EXERCISE AIM
Once the line containing "## [R-69 Optional" is found in the entries below, reproduce it and every line after it, stopping at and including the line containing "- various conditions possible"; reproduce nothing else, and keep each line exact.

MATERIAL TO PROCESS
# # # #

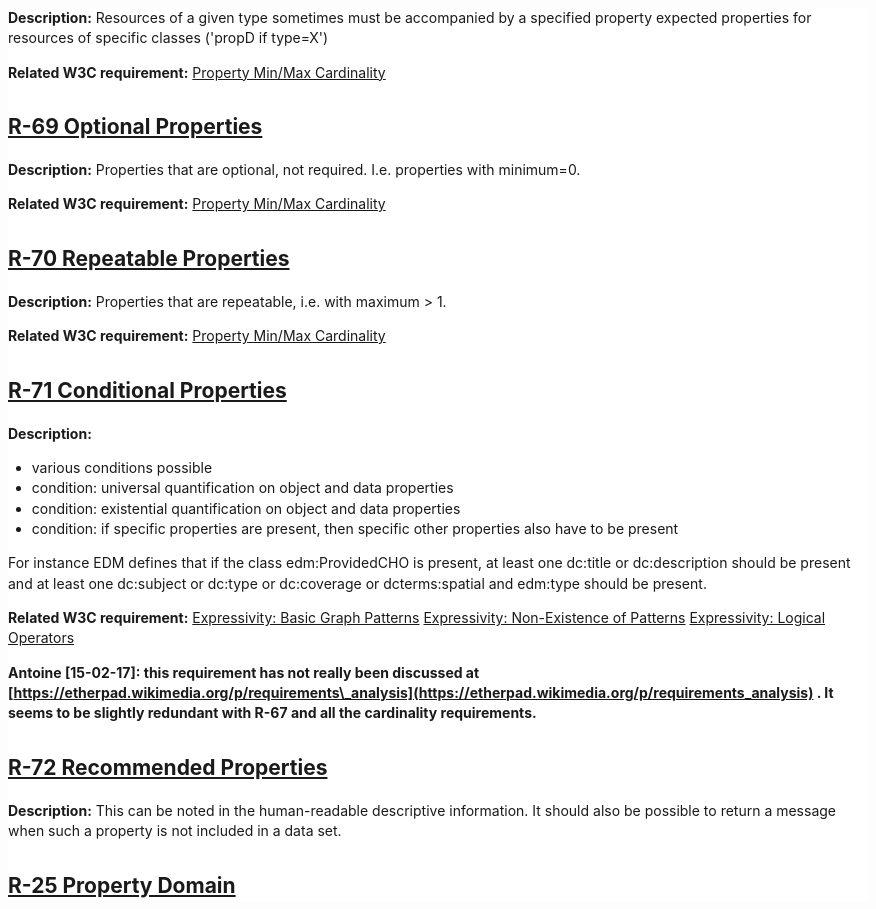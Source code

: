 **Description:** Resources of a given type sometimes must be accompanied by a specified property expected properties for resources of specific classes ('propD if type=X')

**Related W3C requirement:** [Property Min/Max Cardinality](https://www.w3.org/2014/data-shapes/wiki/Requirements#Property_Min.2FMax_Cardinality)

## [R-69 Optional Properties](http://lelystad.informatik.uni-mannheim.de/rdf-validation/?q=node/76)

**Description:** Properties that are optional, not required. I.e. properties with minimum=0.

**Related W3C requirement:** [Property Min/Max Cardinality](https://www.w3.org/2014/data-shapes/wiki/Requirements#Property_Min.2FMax_Cardinality)

## **[R-70 Repeatable Properties](http://lelystad.informatik.uni-mannheim.de/rdf-validation/?q=node/77)**

**Description:** Properties that are repeatable, i.e. with maximum > 1.

**Related W3C requirement:** [Property Min/Max Cardinality](https://www.w3.org/2014/data-shapes/wiki/Requirements#Property_Min.2FMax_Cardinality)

## **[R-71 Conditional Properties](http://lelystad.informatik.uni-mannheim.de/rdf-validation/?q=node/78)**

**Description:**

- various conditions possible
- condition: universal quantification on object and data properties
- condition: existential quantification on object and data properties
- condition: if specific properties are present, then specific other properties also have to be present

For instance EDM defines that if the class edm:ProvidedCHO is present, at least one dc:title or dc:description should be present and at least one dc:subject or dc:type or dc:coverage or dcterms:spatial and edm:type should be present.

**Related W3C requirement:** [Expressivity: Basic Graph Patterns](https://www.w3.org/2014/data-shapes/wiki/Requirements#Expressivity:_Basic_Graph_Patterns) [Expressivity: Non-Existence of Patterns](https://www.w3.org/2014/data-shapes/wiki/Requirements#Expressivity:_Non-Existence_of_Patterns) [Expressivity: Logical Operators](https://www.w3.org/2014/data-shapes/wiki/Requirements#Expressivity:_Logical_Operators)

**Antoine [15-02-17]: this requirement has not really been discussed at [https://etherpad.wikimedia.org/p/requirements\_analysis](https://etherpad.wikimedia.org/p/requirements_analysis) . It seems to be slightly redundant with R-67 and all the cardinality requirements.**

## [R-72 Recommended Properties](http://lelystad.informatik.uni-mannheim.de/rdf-validation/?q=node/79)

**Description:** This can be noted in the human-readable descriptive information. It should also be possible to return a message when such a property is not included in a data set.

## **[R-25 Property Domain](http://lelystad.informatik.uni-mannheim.de/rdf-validation/?q=R-25-OBJECT-PROPERTY-DOMAIN)**
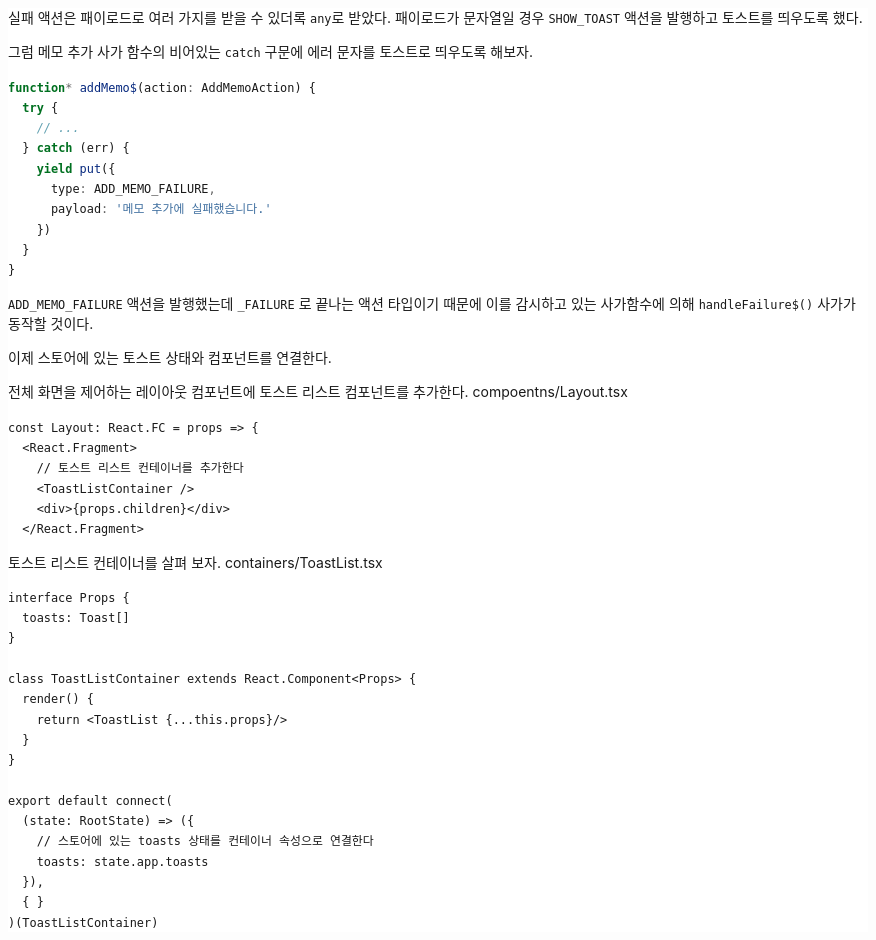 실패 액션은 패이로드로 여러 가지를 받을 수 있더록 `any`로 받았다.
패이로드가 문자열일 경우 `SHOW_TOAST` 액션을 발행하고 토스트를 띄우도록 했다.

그럼 메모 추가 사가 함수의 비어있는 `catch` 구문에 에러 문자를 토스트로 띄우도록 해보자.

```ts
function* addMemo$(action: AddMemoAction) {
  try {
    // ...
  } catch (err) {
    yield put({
      type: ADD_MEMO_FAILURE,
      payload: '메모 추가에 실패했습니다.'
    })
  }
}
```

`ADD_MEMO_FAILURE` 액션을 발행했는데 `_FAILURE` 로 끝나는 액션 타입이기 때문에 이를 감시하고 있는 사가함수에 의해 `handleFailure$()` 사가가 동작할 것이다.

이제 스토어에 있는 토스트 상태와 컴포넌트를 연결한다.

전체 화면을 제어하는 레이아웃 컴포넌트에 토스트 리스트 컴포넌트를 추가한다.
compoentns/Layout.tsx

```tsx
const Layout: React.FC = props => {
  <React.Fragment>
    // 토스트 리스트 컨테이너를 추가한다
    <ToastListContainer />
    <div>{props.children}</div>
  </React.Fragment>
```

토스트 리스트 컨테이너를 살펴 보자.
containers/ToastList.tsx

```tsx
interface Props {
  toasts: Toast[]
}

class ToastListContainer extends React.Component<Props> {
  render() {
    return <ToastList {...this.props}/>
  }
}

export default connect(
  (state: RootState) => ({
    // 스토어에 있는 toasts 상태를 컨테이너 속성으로 연결한다
    toasts: state.app.toasts
  }),
  { }
)(ToastListContainer)
```
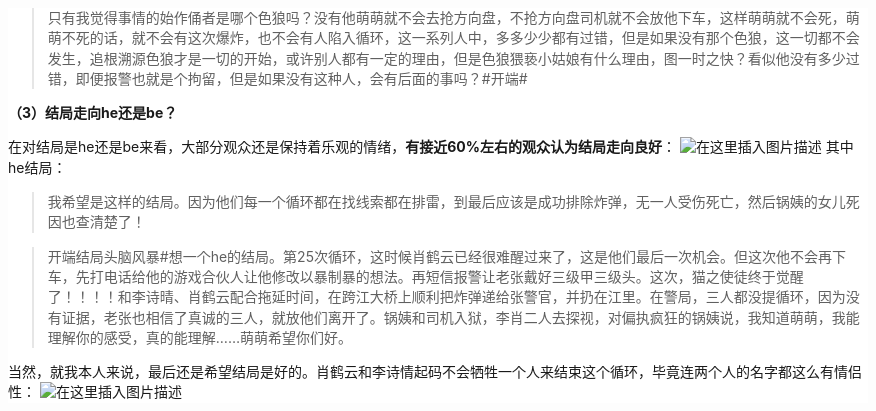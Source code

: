 > 只有我觉得事情的始作俑者是哪个色狼吗？没有他萌萌就不会去抢方向盘，不抢方向盘司机就不会放他下车，这样萌萌就不会死，萌萌不死的话，就不会有这次爆炸，也不会有人陷入循环，这一系列人中，多多少少都有过错，但是如果没有那个色狼，这一切都不会发生，追根溯源色狼才是一切的开始，或许别人都有一定的理由，但是色狼猥亵小姑娘有什么理由，图一时之快？看似他没有多少过错，即便报警也就是个拘留，但是如果没有这种人，会有后面的事吗？#开端#

**（3）结局走向he还是be？**

在对结局是he还是be来看，大部分观众还是保持着乐观的情绪，**有接近60%左右的观众认为结局走向良好**：
![在这里插入图片描述](https://img-blog.csdnimg.cn/4b7bfab1a24b4be28358b6ee6fa972c3.png?x-oss-process=image)
其中he结局：

> 我希望是这样的结局。因为他们每一个循环都在找线索都在排雷，到最后应该是成功排除炸弹，无一人受伤死亡，然后锅姨的女儿死因也查清楚了！

> 开端结局头脑风暴#想一个he的结局。第25次循环，这时候肖鹤云已经很难醒过来了，这是他们最后一次机会。但这次他不会再下车，先打电话给他的游戏合伙人让他修改以暴制暴的想法。再短信报警让老张戴好三级甲三级头。这次，猫之使徒终于觉醒了！！！！和李诗晴、肖鹤云配合拖延时间，在跨江大桥上顺利把炸弹递给张警官，并扔在江里。在警局，三人都没提循环，因为没有证据，老张也相信了真诚的三人，就放他们离开了。锅姨和司机入狱，李肖二人去探视，对偏执疯狂的锅姨说，我知道萌萌，我能理解你的感受，真的能理解……萌萌希望你们好。

当然，就我本人来说，最后还是希望结局是好的。肖鹤云和李诗情起码不会牺牲一个人来结束这个循环，毕竟连两个人的名字都这么有情侣性：
![在这里插入图片描述](https://img-blog.csdnimg.cn/6b00698c3cb34e898428d93e3adbe407.png?x-oss-process=image)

# # # #

TASK OUTPUT
## [R-69 Optional Properties](http://lelystad.informatik.uni-mannheim.de/rdf-validation/?q=node/76)

**Description:** Properties that are optional, not required. I.e. properties with minimum=0.

**Related W3C requirement:** [Property Min/Max Cardinality](https://www.w3.org/2014/data-shapes/wiki/Requirements#Property_Min.2FMax_Cardinality)

## **[R-70 Repeatable Properties](http://lelystad.informatik.uni-mannheim.de/rdf-validation/?q=node/77)**

**Description:** Properties that are repeatable, i.e. with maximum > 1.

**Related W3C requirement:** [Property Min/Max Cardinality](https://www.w3.org/2014/data-shapes/wiki/Requirements#Property_Min.2FMax_Cardinality)

## **[R-71 Conditional Properties](http://lelystad.informatik.uni-mannheim.de/rdf-validation/?q=node/78)**

**Description:**

- various conditions possible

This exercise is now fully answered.